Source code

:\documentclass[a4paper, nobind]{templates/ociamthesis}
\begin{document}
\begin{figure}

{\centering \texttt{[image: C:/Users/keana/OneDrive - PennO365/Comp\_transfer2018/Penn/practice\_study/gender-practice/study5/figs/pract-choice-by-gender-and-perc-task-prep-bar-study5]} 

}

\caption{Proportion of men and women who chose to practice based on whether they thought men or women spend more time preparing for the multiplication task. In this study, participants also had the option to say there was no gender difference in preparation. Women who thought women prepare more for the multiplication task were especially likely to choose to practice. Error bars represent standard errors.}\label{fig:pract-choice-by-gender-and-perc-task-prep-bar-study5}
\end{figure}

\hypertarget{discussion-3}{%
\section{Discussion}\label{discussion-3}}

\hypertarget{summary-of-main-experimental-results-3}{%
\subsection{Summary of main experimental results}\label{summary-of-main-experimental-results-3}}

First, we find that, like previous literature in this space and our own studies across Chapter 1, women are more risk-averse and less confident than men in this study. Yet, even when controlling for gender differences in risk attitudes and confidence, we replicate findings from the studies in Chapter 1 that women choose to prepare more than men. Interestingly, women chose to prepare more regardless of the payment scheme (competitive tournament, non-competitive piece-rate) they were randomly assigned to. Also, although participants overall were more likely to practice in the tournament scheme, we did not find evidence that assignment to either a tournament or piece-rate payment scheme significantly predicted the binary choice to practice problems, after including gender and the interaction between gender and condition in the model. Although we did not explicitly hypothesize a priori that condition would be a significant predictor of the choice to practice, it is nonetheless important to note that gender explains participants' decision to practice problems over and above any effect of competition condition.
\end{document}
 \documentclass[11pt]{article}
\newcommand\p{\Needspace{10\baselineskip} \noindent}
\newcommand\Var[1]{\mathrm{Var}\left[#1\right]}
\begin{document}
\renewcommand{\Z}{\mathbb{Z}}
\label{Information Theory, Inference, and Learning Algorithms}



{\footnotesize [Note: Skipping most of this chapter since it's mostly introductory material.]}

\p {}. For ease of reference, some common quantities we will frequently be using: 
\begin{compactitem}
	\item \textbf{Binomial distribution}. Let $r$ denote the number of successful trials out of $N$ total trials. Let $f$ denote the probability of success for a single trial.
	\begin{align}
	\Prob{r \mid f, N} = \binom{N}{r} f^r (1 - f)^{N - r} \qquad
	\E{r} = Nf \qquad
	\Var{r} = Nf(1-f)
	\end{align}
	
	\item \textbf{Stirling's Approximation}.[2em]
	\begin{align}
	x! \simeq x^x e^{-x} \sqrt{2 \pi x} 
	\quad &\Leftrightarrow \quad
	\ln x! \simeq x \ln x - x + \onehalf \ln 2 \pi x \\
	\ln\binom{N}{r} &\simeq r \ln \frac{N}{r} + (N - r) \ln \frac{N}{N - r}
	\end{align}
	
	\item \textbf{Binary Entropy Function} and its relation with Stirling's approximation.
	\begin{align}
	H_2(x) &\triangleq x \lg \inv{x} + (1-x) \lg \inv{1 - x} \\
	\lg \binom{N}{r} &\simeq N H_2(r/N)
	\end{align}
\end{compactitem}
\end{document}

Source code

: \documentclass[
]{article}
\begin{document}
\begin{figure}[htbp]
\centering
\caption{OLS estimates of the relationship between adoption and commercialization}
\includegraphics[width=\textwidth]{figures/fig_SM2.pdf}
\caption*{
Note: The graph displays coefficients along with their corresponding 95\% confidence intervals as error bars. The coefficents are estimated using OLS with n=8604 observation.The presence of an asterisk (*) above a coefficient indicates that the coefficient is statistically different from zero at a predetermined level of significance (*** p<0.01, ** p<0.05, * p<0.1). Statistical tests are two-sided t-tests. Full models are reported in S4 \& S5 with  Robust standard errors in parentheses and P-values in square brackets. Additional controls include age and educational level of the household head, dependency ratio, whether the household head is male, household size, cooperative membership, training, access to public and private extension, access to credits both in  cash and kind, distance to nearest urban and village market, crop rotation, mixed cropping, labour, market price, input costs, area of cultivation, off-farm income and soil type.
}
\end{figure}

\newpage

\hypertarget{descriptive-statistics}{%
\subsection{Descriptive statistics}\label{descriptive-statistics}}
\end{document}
+===+
# WORK TO COMPLETE
All of the lines above must be returned exactly as they stand.

# EXERCISE ANSWER
Source code

:\documentclass[a4paper, nobind]{templates/ociamthesis}
\begin{document}
\begin{figure}

{\centering \texttt{[image: C:/Users/keana/OneDrive - PennO365/Comp\_transfer2018/Penn/practice\_study/gender-practice/study5/figs/pract-choice-by-gender-and-perc-task-prep-bar-study5]} 

}

\caption{Proportion of men and women who chose to practice based on whether they thought men or women spend more time preparing for the multiplication task. In this study, participants also had the option to say there was no gender difference in preparation. Women who thought women prepare more for the multiplication task were especially likely to choose to practice. Error bars represent standard errors.}\label{fig:pract-choice-by-gender-and-perc-task-prep-bar-study5}
\end{figure}

\hypertarget{discussion-3}{%
\section{Discussion}\label{discussion-3}}

\hypertarget{summary-of-main-experimental-results-3}{%
\subsection{Summary of main experimental results}\label{summary-of-main-experimental-results-3}}

First, we find that, like previous literature in this space and our own studies across Chapter 1, women are more risk-averse and less confident than men in this study. Yet, even when controlling for gender differences in risk attitudes and confidence, we replicate findings from the studies in Chapter 1 that women choose to prepare more than men. Interestingly, women chose to prepare more regardless of the payment scheme (competitive tournament, non-competitive piece-rate) they were randomly assigned to. Also, although participants overall were more likely to practice in the tournament scheme, we did not find evidence that assignment to either a tournament or piece-rate payment scheme significantly predicted the binary choice to practice problems, after including gender and the interaction between gender and condition in the model. Although we did not explicitly hypothesize a priori that condition would be a significant predictor of the choice to practice, it is nonetheless important to note that gender explains participants' decision to practice problems over and above any effect of competition condition.
\end{document}
 \documentclass[11pt]{article}
\newcommand\p{\Needspace{10\baselineskip} \noindent}
\newcommand\Var[1]{\mathrm{Var}\left[#1\right]}
\begin{document}
\renewcommand{\Z}{\mathbb{Z}}
\label{Information Theory, Inference, and Learning Algorithms}



{\footnotesize [Note: Skipping most of this chapter since it's mostly introductory material.]}

\p {}. For ease of reference, some common quantities we will frequently be using: 
\begin{compactitem}
	\item \textbf{Binomial distribution}. Let $r$ denote the number of successful trials out of $N$ total trials. Let $f$ denote the probability of success for a single trial.
	\begin{align}
	\Prob{r \mid f, N} = \binom{N}{r} f^r (1 - f)^{N - r} \qquad
	\E{r} = Nf \qquad
	\Var{r} = Nf(1-f)
	\end{align}
	
	\item \textbf{Stirling's Approximation}.[2em]
	\begin{align}
	x! \simeq x^x e^{-x} \sqrt{2 \pi x} 
	\quad &\Leftrightarrow \quad
	\ln x! \simeq x \ln x - x + \onehalf \ln 2 \pi x \\
	\ln\binom{N}{r} &\simeq r \ln \frac{N}{r} + (N - r) \ln \frac{N}{N - r}
	\end{align}
	
	\item \textbf{Binary Entropy Function} and its relation with Stirling's approximation.
	\begin{align}
	H_2(x) &\triangleq x \lg \inv{x} + (1-x) \lg \inv{1 - x} \\
	\lg \binom{N}{r} &\simeq N H_2(r/N)
	\end{align}
\end{compactitem}
\end{document}

Source code

: \documentclass[
]{article}
\begin{document}
\begin{figure}[htbp]
\centering
\caption{OLS estimates of the relationship between adoption and commercialization}
\includegraphics[width=\textwidth]{figures/fig_SM2.pdf}
\caption*{
Note: The graph displays coefficients along with their corresponding 95\% confidence intervals as error bars. The coefficents are estimated using OLS with n=8604 observation.The presence of an asterisk (*) above a coefficient indicates that the coefficient is statistically different from zero at a predetermined level of significance (*** p<0.01, ** p<0.05, * p<0.1). Statistical tests are two-sided t-tests. Full models are reported in S4 \& S5 with  Robust standard errors in parentheses and P-values in square brackets. Additional controls include age and educational level of the household head, dependency ratio, whether the household head is male, household size, cooperative membership, training, access to public and private extension, access to credits both in  cash and kind, distance to nearest urban and village market, crop rotation, mixed cropping, labour, market price, input costs, area of cultivation, off-farm income and soil type.
}
\end{figure}

\newpage

\hypertarget{descriptive-statistics}{%
\subsection{Descriptive statistics}\label{descriptive-statistics}}
\end{document}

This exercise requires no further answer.